**Work instruction**
Repeat the listing word for word, but skip any pictures.

**Extracted entries**
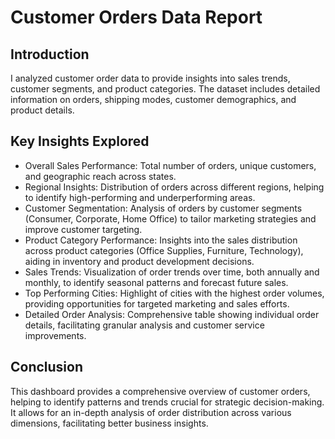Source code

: # Customer Orders Data Report

## Introduction

I analyzed customer order data to provide insights into sales trends, customer segments, and product categories. The dataset includes detailed information on orders, shipping modes, customer demographics, and product details.


## Key Insights Explored

- Overall Sales Performance: Total number of orders, unique customers, and geographic reach across states.
- Regional Insights: Distribution of orders across different regions, helping to identify high-performing and underperforming areas.
- Customer Segmentation: Analysis of orders by customer segments (Consumer, Corporate, Home Office) to tailor marketing strategies and improve customer targeting.
- Product Category Performance: Insights into the sales distribution across product categories (Office Supplies, Furniture, Technology), aiding in inventory and product development decisions.
- Sales Trends: Visualization of order trends over time, both annually and monthly, to identify seasonal patterns and forecast future sales.
- Top Performing Cities: Highlight of cities with the highest order volumes, providing opportunities for targeted marketing and sales efforts.
- Detailed Order Analysis: Comprehensive table showing individual order details, facilitating granular analysis and customer service improvements.

## Conclusion

This dashboard provides a comprehensive overview of customer orders, helping to identify patterns and trends crucial for strategic decision-making. It allows for an in-depth analysis of order distribution across various dimensions, facilitating better business insights.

**Response for this exercise**
Source code

: # Customer Orders Data Report

## Introduction

I analyzed customer order data to provide insights into sales trends, customer segments, and product categories. The dataset includes detailed information on orders, shipping modes, customer demographics, and product details.


## Key Insights Explored

- Overall Sales Performance: Total number of orders, unique customers, and geographic reach across states.
- Regional Insights: Distribution of orders across different regions, helping to identify high-performing and underperforming areas.
- Customer Segmentation: Analysis of orders by customer segments (Consumer, Corporate, Home Office) to tailor marketing strategies and improve customer targeting.
- Product Category Performance: Insights into the sales distribution across product categories (Office Supplies, Furniture, Technology), aiding in inventory and product development decisions.
- Sales Trends: Visualization of order trends over time, both annually and monthly, to identify seasonal patterns and forecast future sales.
- Top Performing Cities: Highlight of cities with the highest order volumes, providing opportunities for targeted marketing and sales efforts.
- Detailed Order Analysis: Comprehensive table showing individual order details, facilitating granular analysis and customer service improvements.

## Conclusion

This dashboard provides a comprehensive overview of customer orders, helping to identify patterns and trends crucial for strategic decision-making. It allows for an in-depth analysis of order distribution across various dimensions, facilitating better business insights.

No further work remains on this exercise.